Pinto beans do not sprout as reliably as some other beans. Because of their lower germination rate, pinto sprouts can be considered done even if only 50% of them have sprouted. Like other beans, one quarter inch of sprout is enough to get all the benefit.
Bean Sprouting Process
First, decide how far to take the sprouting process. For cooking purposes, use a shorter-sprouted pinto bean. For raw eating in salads or sandwiches a longer sprout may be desirable.
Plan to use a larger vessel such as a large colander or a gallon jar for two cups of long-sprouted pinto beans. For the short-sprouted pinto beans a quart or half-gallon jar is sufficient.
Rinse and soak the pinto beans overnight.

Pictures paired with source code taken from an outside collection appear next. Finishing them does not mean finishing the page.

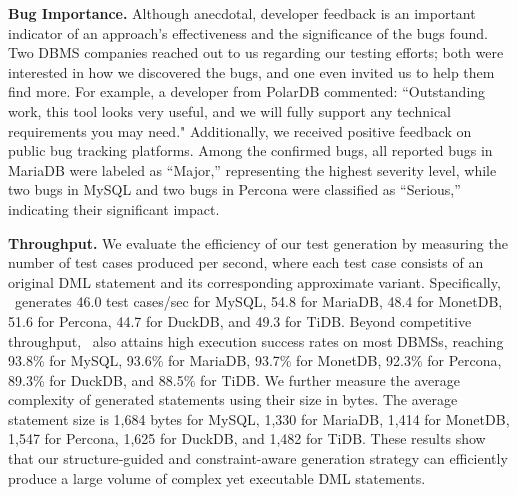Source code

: \textbf{Bug Importance.}
Although anecdotal, developer feedback is an important indicator of an approach’s effectiveness and the significance of the bugs found. 
Two DBMS companies reached out to us regarding our testing efforts; both were interested in how we discovered the bugs, and one even invited us to help them find more. 
For example, a developer from PolarDB commented: ``Outstanding work, this tool looks very useful, and we will fully support any technical requirements you may need."
Additionally, we received positive feedback on public bug tracking platforms. 
Among the confirmed bugs, all reported bugs in MariaDB were labeled as ``Major,'' representing the highest severity level, while two bugs in MySQL and two bugs in Percona were classified as ``Serious,'' indicating their significant impact.

\textbf{Throughput.}
We evaluate the efficiency of our test generation by measuring the number of test cases produced per second, where each test case consists of an original DML statement and its corresponding approximate variant. 
Specifically, \toolname\ generates 46.0 test cases/sec for MySQL, 54.8 for MariaDB, 48.4 for MonetDB, 51.6 for Percona, 44.7 for DuckDB, and 49.3 for TiDB. 
Beyond competitive throughput, \toolname\ also attains high execution success rates on most DBMSs, reaching 93.8\% for MySQL, 93.6\% for MariaDB, 93.7\% for MonetDB, 92.3\% for Percona, 89.3\% for DuckDB, and 88.5\% for TiDB.
We further measure the average complexity of generated statements using their size in bytes. 
The average statement size is 1,684 bytes for MySQL, 1,330 for MariaDB, 1,414 for MonetDB, 1,547 for Percona, 1,625 for DuckDB, and 1,482 for TiDB. 
These results show that our structure-guided and constraint-aware generation strategy can efficiently produce a large volume of complex yet executable DML statements.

In the morning drain and rinse the pinto beans thoroughly. When using a jar with a sprouting screen, invert the jar to allow any extra water to run off. Leave a colander over a bowl or sink and cover it with a towel in order to keep airflow going while keeping bugs out.
Repeat 2-3 times per day until the sprouts are the desired length. Short-sprouted beans this should take around three days. Longer sprouted beans may take up to six days.
It is normal for the skins to loosen and come off the beans. Either pick the skins out or leave them in as they do not affect the flavor.
Allow beans to drain for several hours before transferring to a covered container. Store sprouts in the refrigerator for up to 1 week.